Perfect Roast Chicken
1 4 to 5 pound roasting chicken
Salt & pepper
1 whole head of garlic, cut in half crosswise
2 sweet onions, peeled and thickly sliced
1/2 cup of dry white wine (Pinot Grigio, Sauvignon Blanc, unoaked Chardonnay)
1/2 cup chicken stock
1 tablespoon all purpose flour
1. Preheat the oven to 425 F
2. Discard chicken giblets and pat outside of chicken dry. Liberally salt and pepper the inside of the chicken.
3. Cut the lemons into quarters. Place two quarters inside the chicken with the garlic. Reserve the rest of the lemons.

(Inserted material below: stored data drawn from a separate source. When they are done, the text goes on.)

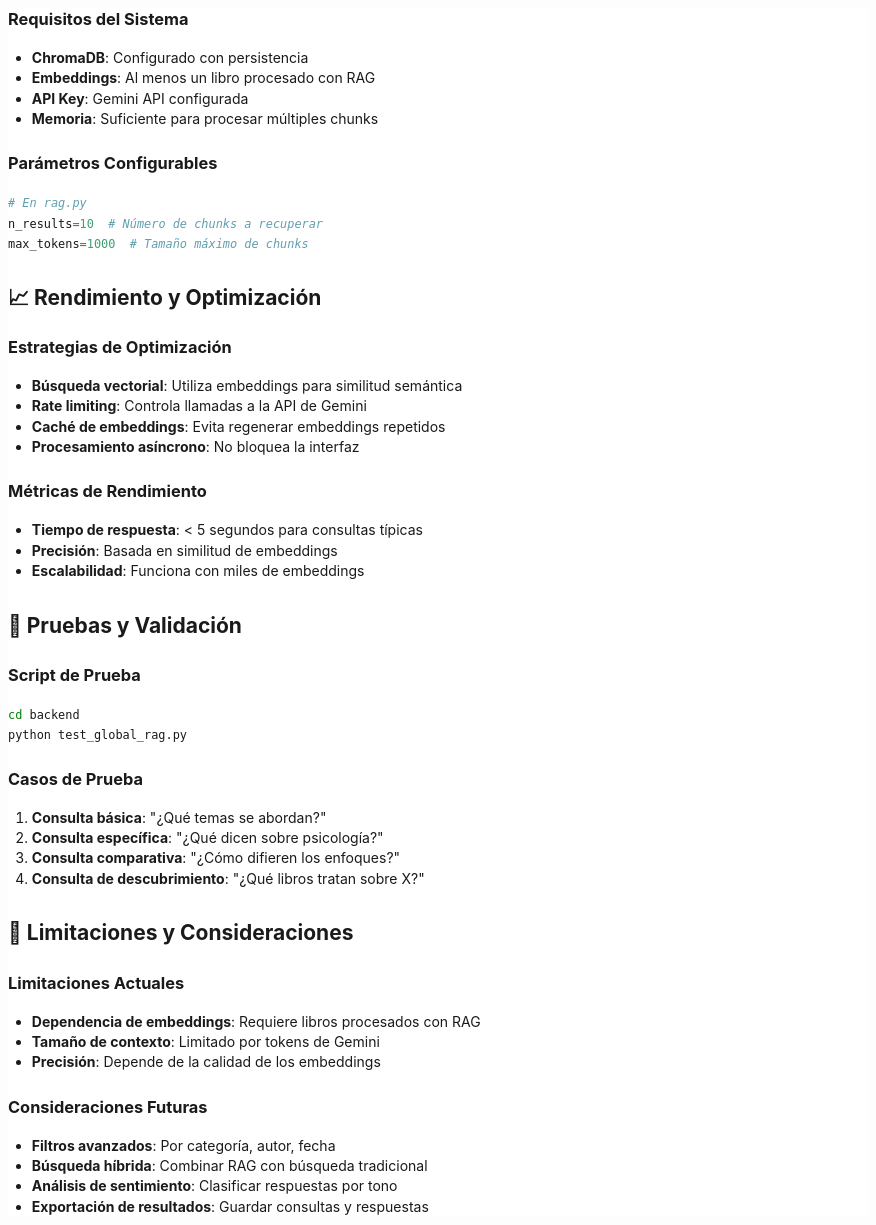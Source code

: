 ### **Requisitos del Sistema**
- **ChromaDB**: Configurado con persistencia
- **Embeddings**: Al menos un libro procesado con RAG
- **API Key**: Gemini API configurada
- **Memoria**: Suficiente para procesar múltiples chunks

### **Parámetros Configurables**
```python
# En rag.py
n_results=10  # Número de chunks a recuperar
max_tokens=1000  # Tamaño máximo de chunks
```

## 📈 Rendimiento y Optimización

### **Estrategias de Optimización**
- **Búsqueda vectorial**: Utiliza embeddings para similitud semántica
- **Rate limiting**: Controla llamadas a la API de Gemini
- **Caché de embeddings**: Evita regenerar embeddings repetidos
- **Procesamiento asíncrono**: No bloquea la interfaz

### **Métricas de Rendimiento**
- **Tiempo de respuesta**: < 5 segundos para consultas típicas
- **Precisión**: Basada en similitud de embeddings
- **Escalabilidad**: Funciona con miles de embeddings

## 🧪 Pruebas y Validación

### **Script de Prueba**
```bash
cd backend
python test_global_rag.py
```

### **Casos de Prueba**
1. **Consulta básica**: "¿Qué temas se abordan?"
2. **Consulta específica**: "¿Qué dicen sobre psicología?"
3. **Consulta comparativa**: "¿Cómo difieren los enfoques?"
4. **Consulta de descubrimiento**: "¿Qué libros tratan sobre X?"

## 🚨 Limitaciones y Consideraciones

### **Limitaciones Actuales**
- **Dependencia de embeddings**: Requiere libros procesados con RAG
- **Tamaño de contexto**: Limitado por tokens de Gemini
- **Precisión**: Depende de la calidad de los embeddings

### **Consideraciones Futuras**
- **Filtros avanzados**: Por categoría, autor, fecha
- **Búsqueda híbrida**: Combinar RAG con búsqueda tradicional
- **Análisis de sentimiento**: Clasificar respuestas por tono
- **Exportación de resultados**: Guardar consultas y respuestas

4. Brush the outside of the chicken with olive oil and liberally salt and pepper.
5. Place the chicken in a small roasting pan (11"x14")
6. In a large bowl, toss the reserved lemons and sliced onions with 2 tablespoons of olive oil, 1 teaspoon of salt, and 1/2 teaspoon of pepper. Pour the mixture around the chicken in the pan.
7. Roast the chicken for about an hour and 15 minutes, or until juices run clear.
8. Move chicken to a platter and cover with aluminum foil. Rest for at least ten minutes while you prepare the sauce. Leave the lemons and onions in the pan.
9. Place the pan on top of the stove and turn the heat to medium-high. Add the wine and stir with a wooden spoon to scrape up the browned bits. Add the stock and sprinkle on the flour. Stir constantly for a minute until the sauce thickens. Add any juices that have collected on your platter.
10. Serve your chicken with the lemons, onions, and warm sauce.
Meredith's Brussels Sprouts
2 lbs fresh Brussels sprouts
4 tablespoons butter
1/3 cup firmly packed brown sugar
1/4 teaspoon ground cinnamon
1/8 teaspoon ground nutmeg
1. Cut Brussels sprouts in half
2. Fill a large pot with salted water, enough to cover sprouts, and boil for about four minutes. Drain the sprouts then put into ice water to stop cooking.
3. In a medium sauce pan or serving dish, melt butter over medium high heat and stir in brown sugar, cinnamon, and nutmeg. Cook this mixture, stirring constantly, until sugar is melted and sauce thickens, about 1 minute.
4. Add sprouts and cook for 10-12 minutes, stirring frequently, until slightly browned. Add salt and pepper to taste.